What you are asked to do
Which lines of the data below include the string "width"? Return each of them.

Records to use
***

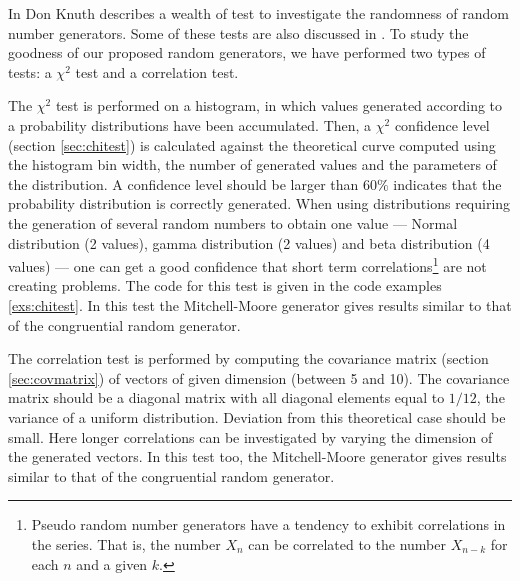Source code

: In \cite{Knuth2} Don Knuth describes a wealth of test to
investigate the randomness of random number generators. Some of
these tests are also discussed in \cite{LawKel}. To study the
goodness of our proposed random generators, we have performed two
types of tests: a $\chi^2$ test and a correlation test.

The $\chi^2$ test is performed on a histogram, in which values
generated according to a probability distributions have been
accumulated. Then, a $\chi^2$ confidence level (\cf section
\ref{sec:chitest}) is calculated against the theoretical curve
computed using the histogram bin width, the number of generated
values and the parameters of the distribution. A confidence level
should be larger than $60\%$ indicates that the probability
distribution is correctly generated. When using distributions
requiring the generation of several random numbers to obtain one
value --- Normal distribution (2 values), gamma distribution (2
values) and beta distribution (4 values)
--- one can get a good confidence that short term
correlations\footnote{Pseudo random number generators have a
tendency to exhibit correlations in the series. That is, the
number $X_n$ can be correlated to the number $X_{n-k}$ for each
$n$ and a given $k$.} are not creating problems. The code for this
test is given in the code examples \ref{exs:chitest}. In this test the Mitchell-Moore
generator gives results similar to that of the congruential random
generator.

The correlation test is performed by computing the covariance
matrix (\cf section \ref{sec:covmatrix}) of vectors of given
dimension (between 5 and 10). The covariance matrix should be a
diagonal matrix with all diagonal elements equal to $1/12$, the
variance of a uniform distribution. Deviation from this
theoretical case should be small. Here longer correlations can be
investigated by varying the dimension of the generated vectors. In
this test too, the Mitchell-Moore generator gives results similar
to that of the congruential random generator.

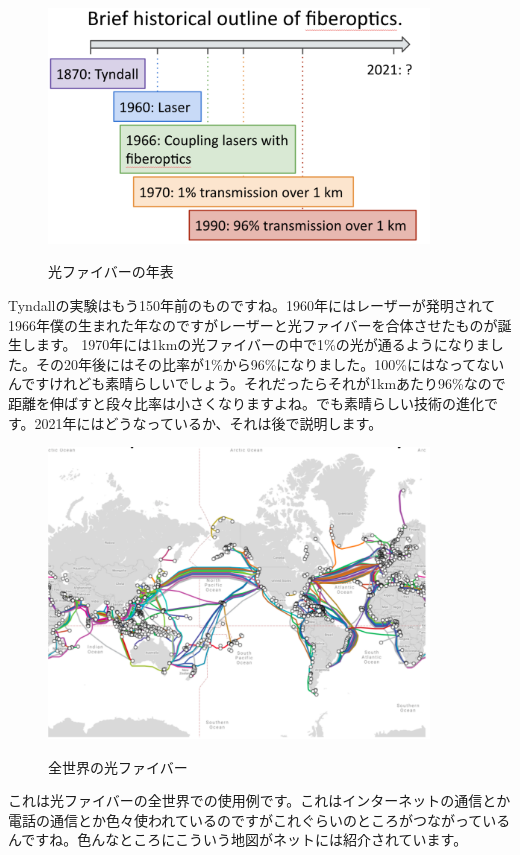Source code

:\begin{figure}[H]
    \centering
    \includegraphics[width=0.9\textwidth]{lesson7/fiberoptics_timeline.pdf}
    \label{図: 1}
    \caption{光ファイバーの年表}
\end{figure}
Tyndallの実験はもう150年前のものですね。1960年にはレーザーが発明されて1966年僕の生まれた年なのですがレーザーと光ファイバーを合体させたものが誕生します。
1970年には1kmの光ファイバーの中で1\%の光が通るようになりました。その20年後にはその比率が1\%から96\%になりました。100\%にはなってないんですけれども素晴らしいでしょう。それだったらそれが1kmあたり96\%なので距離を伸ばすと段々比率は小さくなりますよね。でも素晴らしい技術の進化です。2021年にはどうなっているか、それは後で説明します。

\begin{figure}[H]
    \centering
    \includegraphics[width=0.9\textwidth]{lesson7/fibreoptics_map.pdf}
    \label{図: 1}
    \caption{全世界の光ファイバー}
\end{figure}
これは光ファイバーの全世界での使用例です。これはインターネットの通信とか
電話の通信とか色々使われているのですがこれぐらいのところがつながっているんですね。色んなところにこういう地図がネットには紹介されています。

***

Result for this exercise
computed using the histogram bin width, the number of generated
    \includegraphics[width=0.9\textwidth]{lesson7/fiberoptics_timeline.pdf}
    \includegraphics[width=0.9\textwidth]{lesson7/fibreoptics_map.pdf}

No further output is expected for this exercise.